The third Legal Histories of Empire Conference, entitled ‘Beyond the Pale: Legal Histories on the Edges of Empires’ takes place in Maynooth

Dr David Doyle
Thursday, August 4, 2022 - 09:30

The third Legal Histories of Empire Conference, entitled ‘Beyond the Pale: Legal Histories on the Edges of Empires’ was hosted by the Maynooth University School of Law and Criminology from 29 June – 01 July 2022 in the John Hume Building, North Campus.

Mammoth work was undertaken by the organising committee (Lyndsay Campbell (Calgary), Donal Coffey (Maynooth), Shaunnagh Dorsett (UTS), David Doyle (Maynooth), Pooja Parmar (UVic), and David V Williams (Auckland)) in putting together the extremely successful “hybrid” conference, with speakers attending both in person, and through Zoom from locations across the world, including as far flung as Australia, India, Nigeria, Argentina, Chile, the US, Israel, Seoul, and Hong Kong. Generous bursaries were offered by the Max Planck Institute for Legal History and Legal Theory to allow scholars to present their work who may not have been able to.

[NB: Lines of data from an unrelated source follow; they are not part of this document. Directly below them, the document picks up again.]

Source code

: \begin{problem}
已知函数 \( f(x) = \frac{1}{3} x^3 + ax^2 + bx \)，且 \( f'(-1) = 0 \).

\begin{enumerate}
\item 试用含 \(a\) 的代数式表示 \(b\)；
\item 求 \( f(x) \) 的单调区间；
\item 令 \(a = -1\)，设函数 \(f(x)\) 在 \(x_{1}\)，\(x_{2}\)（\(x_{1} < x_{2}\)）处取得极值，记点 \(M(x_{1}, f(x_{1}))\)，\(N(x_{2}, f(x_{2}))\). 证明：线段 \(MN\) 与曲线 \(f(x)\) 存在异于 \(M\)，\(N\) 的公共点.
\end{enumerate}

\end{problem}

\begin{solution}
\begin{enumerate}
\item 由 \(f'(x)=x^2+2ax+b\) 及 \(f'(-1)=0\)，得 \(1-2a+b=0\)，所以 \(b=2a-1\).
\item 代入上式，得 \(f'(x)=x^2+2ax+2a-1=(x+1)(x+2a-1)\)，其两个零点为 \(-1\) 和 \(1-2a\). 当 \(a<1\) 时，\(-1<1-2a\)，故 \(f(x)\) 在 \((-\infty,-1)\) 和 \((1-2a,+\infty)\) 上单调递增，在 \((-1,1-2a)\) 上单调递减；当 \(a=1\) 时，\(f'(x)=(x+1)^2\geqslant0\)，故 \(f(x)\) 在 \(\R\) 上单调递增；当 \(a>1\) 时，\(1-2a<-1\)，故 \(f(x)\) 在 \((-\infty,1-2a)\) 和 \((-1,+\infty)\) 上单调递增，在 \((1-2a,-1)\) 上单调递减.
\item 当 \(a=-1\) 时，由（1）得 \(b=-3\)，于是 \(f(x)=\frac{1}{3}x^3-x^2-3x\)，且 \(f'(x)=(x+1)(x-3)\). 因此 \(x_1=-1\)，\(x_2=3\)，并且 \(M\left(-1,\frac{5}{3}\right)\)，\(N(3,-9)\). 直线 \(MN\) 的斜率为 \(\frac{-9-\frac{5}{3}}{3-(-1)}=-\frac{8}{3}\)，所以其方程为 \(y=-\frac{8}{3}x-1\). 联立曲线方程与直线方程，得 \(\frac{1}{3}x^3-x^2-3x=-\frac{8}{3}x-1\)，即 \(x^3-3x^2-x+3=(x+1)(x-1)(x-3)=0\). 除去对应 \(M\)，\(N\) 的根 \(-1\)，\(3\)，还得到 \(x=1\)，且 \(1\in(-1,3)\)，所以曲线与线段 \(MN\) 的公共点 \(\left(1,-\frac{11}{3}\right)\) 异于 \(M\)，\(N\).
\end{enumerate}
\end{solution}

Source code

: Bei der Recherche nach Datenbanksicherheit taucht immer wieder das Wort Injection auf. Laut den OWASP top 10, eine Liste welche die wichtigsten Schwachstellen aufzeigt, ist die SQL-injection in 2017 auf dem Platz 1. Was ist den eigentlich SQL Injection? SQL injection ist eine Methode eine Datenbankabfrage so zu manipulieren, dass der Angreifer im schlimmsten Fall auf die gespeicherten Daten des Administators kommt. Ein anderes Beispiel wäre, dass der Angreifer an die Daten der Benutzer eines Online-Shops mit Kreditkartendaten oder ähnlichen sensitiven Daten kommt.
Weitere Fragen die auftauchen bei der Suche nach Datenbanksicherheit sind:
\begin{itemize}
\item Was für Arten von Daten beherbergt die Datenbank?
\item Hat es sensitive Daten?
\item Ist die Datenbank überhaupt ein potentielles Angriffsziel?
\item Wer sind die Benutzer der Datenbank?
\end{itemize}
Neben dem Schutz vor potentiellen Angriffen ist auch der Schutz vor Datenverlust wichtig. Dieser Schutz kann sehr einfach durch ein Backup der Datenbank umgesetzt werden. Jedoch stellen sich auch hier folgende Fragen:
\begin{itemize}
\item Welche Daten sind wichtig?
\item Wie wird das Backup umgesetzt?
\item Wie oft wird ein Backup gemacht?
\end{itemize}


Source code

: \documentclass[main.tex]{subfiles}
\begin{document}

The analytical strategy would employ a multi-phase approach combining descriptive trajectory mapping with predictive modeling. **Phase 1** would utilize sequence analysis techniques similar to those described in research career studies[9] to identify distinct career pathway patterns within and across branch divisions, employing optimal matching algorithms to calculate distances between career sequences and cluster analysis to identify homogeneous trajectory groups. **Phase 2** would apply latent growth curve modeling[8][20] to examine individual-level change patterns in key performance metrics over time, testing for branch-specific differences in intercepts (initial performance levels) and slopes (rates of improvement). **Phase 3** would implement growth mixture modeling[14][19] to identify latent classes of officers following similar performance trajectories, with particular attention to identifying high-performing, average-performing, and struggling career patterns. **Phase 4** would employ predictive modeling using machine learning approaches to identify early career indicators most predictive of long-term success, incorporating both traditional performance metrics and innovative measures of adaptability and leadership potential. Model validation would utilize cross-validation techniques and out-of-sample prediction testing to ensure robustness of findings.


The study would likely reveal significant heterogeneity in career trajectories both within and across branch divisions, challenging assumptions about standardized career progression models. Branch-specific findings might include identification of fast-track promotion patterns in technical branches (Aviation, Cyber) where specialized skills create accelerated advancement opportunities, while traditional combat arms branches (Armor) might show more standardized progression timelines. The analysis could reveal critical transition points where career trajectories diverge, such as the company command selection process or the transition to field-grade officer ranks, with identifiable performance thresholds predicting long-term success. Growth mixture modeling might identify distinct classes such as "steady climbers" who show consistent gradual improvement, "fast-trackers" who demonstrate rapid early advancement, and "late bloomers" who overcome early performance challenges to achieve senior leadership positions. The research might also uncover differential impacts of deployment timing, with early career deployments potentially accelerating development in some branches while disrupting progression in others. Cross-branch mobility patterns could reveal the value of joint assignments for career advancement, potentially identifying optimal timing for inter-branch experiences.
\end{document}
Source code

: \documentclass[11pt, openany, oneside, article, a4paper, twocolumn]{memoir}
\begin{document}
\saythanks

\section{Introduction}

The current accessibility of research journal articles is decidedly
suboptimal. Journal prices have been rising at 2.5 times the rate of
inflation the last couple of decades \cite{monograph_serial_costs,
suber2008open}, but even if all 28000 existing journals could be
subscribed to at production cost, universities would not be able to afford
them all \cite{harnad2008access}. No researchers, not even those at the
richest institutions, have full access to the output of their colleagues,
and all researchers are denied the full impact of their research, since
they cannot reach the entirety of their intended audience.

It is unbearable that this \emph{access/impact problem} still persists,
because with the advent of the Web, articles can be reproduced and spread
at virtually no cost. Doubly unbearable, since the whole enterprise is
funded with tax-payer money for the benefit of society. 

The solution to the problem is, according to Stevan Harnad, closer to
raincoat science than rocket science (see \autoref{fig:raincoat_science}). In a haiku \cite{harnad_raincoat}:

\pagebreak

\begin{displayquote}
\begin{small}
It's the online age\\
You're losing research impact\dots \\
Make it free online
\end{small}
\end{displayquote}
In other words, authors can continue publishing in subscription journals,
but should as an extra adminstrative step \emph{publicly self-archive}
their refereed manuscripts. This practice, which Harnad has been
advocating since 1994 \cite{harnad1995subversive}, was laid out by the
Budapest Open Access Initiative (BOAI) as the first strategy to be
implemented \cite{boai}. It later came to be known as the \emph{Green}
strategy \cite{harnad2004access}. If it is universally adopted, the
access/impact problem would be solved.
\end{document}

The conference focused on the interconnections and the legal relations between empires and the role played by law in facilitating, constituting, and enabling those connections; on the people of law who moved between these places; and the institutions which bound them together.
Along with the keynote panel composed of speakers Jane Ohlmeyer, Richard J Ross, and Philip Stern which addressed ‘Anglicisation of and through law in British America, Ireland, and India, c.1550-1800’, and panels which addressed the theme generally, the following streams offered a fascinating insight into the legal threads that bound different empires, places, laws, and legal traditions across the globe:
Intellectual Property in Empire, chaired by Prof Isabella Alexander,
The Maritime World in Legal History, chaired by Prof Diane Kirkby,
Indigeneity, Law and Empires, chaired by Prof Pooja Parmar, and
Legal Transfer in the Common Law World, chaired Prof Stefan Vogenauer and Dr Donal Coffey.As Campbell observed in her closing remarks, a number of themes emerged from the papers – including the transfer of legal practices and knowledge through texts, the importance of the interpretation of those texts, constitutionalism, and emerging technologies of law.

The conference attracted over one hundred speakers, and engaging Q&A sessions and discussions followed each panel, with lively debate on topics ranging from the law of real property and charter corporations to legal innovations, and a reflection on oceans, how they connect us, how law has affected those who made their lives and livings on the water and moved among legal regimes as a result.